**Material to process**
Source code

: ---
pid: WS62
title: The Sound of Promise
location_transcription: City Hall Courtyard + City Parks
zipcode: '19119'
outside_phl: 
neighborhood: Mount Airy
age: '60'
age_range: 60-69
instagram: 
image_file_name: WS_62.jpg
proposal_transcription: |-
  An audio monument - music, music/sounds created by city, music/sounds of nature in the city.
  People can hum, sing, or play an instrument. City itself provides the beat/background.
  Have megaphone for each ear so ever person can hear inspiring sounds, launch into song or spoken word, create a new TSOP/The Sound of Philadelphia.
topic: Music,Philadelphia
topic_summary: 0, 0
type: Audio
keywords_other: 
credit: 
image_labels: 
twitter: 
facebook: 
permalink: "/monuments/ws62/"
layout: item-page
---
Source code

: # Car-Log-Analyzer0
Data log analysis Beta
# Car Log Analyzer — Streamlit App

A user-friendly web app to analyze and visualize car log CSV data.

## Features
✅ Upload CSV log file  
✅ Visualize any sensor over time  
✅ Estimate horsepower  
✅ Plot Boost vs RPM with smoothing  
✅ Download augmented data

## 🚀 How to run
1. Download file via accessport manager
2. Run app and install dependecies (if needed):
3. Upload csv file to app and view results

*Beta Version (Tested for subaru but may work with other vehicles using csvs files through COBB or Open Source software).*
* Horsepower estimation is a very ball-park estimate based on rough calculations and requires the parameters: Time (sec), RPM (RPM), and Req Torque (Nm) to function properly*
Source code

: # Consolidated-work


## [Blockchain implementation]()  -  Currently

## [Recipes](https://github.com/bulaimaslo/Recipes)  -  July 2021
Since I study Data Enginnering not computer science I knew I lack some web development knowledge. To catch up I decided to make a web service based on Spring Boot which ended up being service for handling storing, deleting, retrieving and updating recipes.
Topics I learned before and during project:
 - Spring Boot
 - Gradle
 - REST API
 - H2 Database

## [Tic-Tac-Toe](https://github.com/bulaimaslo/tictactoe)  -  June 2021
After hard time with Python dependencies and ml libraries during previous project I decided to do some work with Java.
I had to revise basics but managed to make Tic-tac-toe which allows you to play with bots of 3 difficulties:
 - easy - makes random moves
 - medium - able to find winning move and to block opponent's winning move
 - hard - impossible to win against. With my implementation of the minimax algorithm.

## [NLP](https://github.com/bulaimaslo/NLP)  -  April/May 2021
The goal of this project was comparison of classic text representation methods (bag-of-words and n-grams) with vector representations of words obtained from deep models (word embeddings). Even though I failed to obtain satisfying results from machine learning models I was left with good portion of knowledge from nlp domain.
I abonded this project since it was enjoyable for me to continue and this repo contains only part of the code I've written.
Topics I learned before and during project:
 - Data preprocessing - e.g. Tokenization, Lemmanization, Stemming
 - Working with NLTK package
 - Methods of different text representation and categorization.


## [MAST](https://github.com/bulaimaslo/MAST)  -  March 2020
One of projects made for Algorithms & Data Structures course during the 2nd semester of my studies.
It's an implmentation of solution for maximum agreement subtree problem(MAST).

**Exercise**
Your answer should be one number, the count of lines in the records that contain the string "Boot".

**Exercise result**
2